On Wed 23-03-16 14:50:00, Ross Zwisler wrote:
On Mon, Mar 21, 2016 at 02:22:52PM +0100, Jan Kara wrote:
> Currently the handling of huge pages for DAX is racy. For example the
> following can happen:
>
> CPU0 (THP write fault) CPU1 (normal read fault)
>
> __dax_pmd_fault() __dax_fault()
> get_block(inode, block, &bh, 0) -> not mapped
> get_block(inode, block, &bh, 0)
> -> not mapped
> if (!buffer_mapped(&bh) && write)
> get_block(inode, block, &bh, 1) -> allocates blocks
> truncate_pagecache_range(inode, lstart, lend);
> dax_load_hole();
>
> This results in data corruption since process on CPU1 won't see changes
> into the file done by CPU0.
>
> The race can happen even if two normal faults race however with THP the
> situation is even worse because the two faults don't operate on the same
> entries in the radix tree and we want to use these entries for
> serialization. So disable THP support in DAX code for now.
Yep, I agree that we should disable PMD faults until we get the multi-order
radix tree work finished and integrated with this locking.
I do agree with Dan though that it would be preferable to disable PMD faults
by having CONFIG_FS_DAX_PMD depend on BROKEN. That seems smaller and easier
to switch PMD faults back on for testing.
I did it this way because I wasn't sure PMD fault code even compiles and I
didn't want to break CONFIG_BROKEN builds. But OK, I'll make the code at
least compile and do what you say.
Honza
> Signed-off-by: Jan Kara <jack(a)suse.cz>
> ---
> fs/dax.c | 2 +-
> include/linux/dax.h | 2 +-
> 2 files changed, 2 insertions(+), 2 deletions(-)
>
> diff --git a/fs/dax.c b/fs/dax.c
> index 0329ec0bee2e..444e9dd079ca 100644
> --- a/fs/dax.c
> +++ b/fs/dax.c
> @@ -719,7 +719,7 @@ int dax_fault(struct vm_area_struct *vma, struct vm_fault *vmf,
> }
> EXPORT_SYMBOL_GPL(dax_fault);
>
> -#ifdef CONFIG_TRANSPARENT_HUGEPAGE
> +#if 0
> /*
> * The 'colour' (ie low bits) within a PMD of a page offset.

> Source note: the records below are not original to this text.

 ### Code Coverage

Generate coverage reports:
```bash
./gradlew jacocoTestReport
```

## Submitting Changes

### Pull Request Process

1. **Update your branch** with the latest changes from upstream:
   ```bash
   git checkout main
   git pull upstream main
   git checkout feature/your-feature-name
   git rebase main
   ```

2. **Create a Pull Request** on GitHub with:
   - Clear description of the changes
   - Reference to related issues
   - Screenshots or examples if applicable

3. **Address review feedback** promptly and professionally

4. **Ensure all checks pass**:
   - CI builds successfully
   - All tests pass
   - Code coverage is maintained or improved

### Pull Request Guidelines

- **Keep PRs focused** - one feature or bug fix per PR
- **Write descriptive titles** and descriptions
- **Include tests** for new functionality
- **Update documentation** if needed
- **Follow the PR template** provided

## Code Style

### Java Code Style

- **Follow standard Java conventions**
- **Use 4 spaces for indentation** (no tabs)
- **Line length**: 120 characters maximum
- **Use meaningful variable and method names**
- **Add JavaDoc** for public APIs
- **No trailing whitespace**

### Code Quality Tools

This comes
up
> * more often than one might expect in the below function.
> diff --git a/include/linux/dax.h b/include/linux/dax.h
> index 4b63923e1f8d..fd28d824254b 100644
> --- a/include/linux/dax.h
> +++ b/include/linux/dax.h
> @@ -29,7 +29,7 @@ static inline struct page *read_dax_sector(struct block_device
*bdev,
> }
> #endif
>
> -#ifdef CONFIG_TRANSPARENT_HUGEPAGE
> +#if 0
> int dax_pmd_fault(struct vm_area_struct *, unsigned long addr, pmd_t *,
> unsigned int flags, get_block_t);
> int __dax_pmd_fault(struct vm_area_struct *, unsigned long addr, pmd_t *,
> --
> 2.6.2
>
--
Jan Kara <jack(a)suse.com>
SUSE Labs, CR